Task description -
The lines below that include the word "could" are to be reported.

Materials provided -

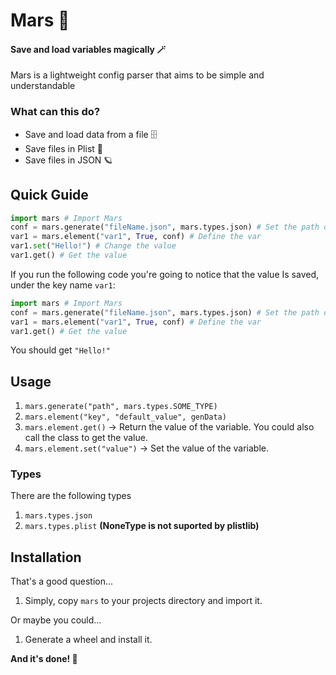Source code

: # Mars 🚀
#### Save and load variables magically 🪄
Mars is a lightweight config parser that aims to be simple and understandable

### What can this do?
- Save and load data from a file 🗄
- Save files in Plist 🍎
- Save files in JSON 🪐

## Quick Guide
```python
import mars # Import Mars
conf = mars.generate("fileName.json", mars.types.json) # Set the path of the save file and the save file type
var1 = mars.element("var1", True, conf) # Define the var
var1.set("Hello!") # Change the value
var1.get() # Get the value
```

If you run the following code you're going to notice that the value Is saved, under the key name `var1`:
```python
import mars # Import Mars
conf = mars.generate("fileName.json", mars.types.json) # Set the path of the save file
var1 = mars.element("var1", True, conf) # Define the var
var1.get() # Get the value
```
You should get `"Hello!"`

## Usage
1. `mars.generate("path", mars.types.SOME_TYPE)`
2. `mars.element("key", "default_value", genData)`
3. `mars.element.get()` -> Return the value of the variable.
You could also call the class to get the value.
4. `mars.element.set("value")` -> Set the value of the variable.

### Types
There are the following types
1. `mars.types.json`
2. `mars.types.plist` **(NoneType is not suported by plistlib)**

## Installation
That's a good question...
1. Simply, copy `mars` to your projects directory and import it.

Or maybe you could...
1. Generate a wheel and install it.

**And it's done! 🎉**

Output below -
You could also call the class to get the value.
Or maybe you could...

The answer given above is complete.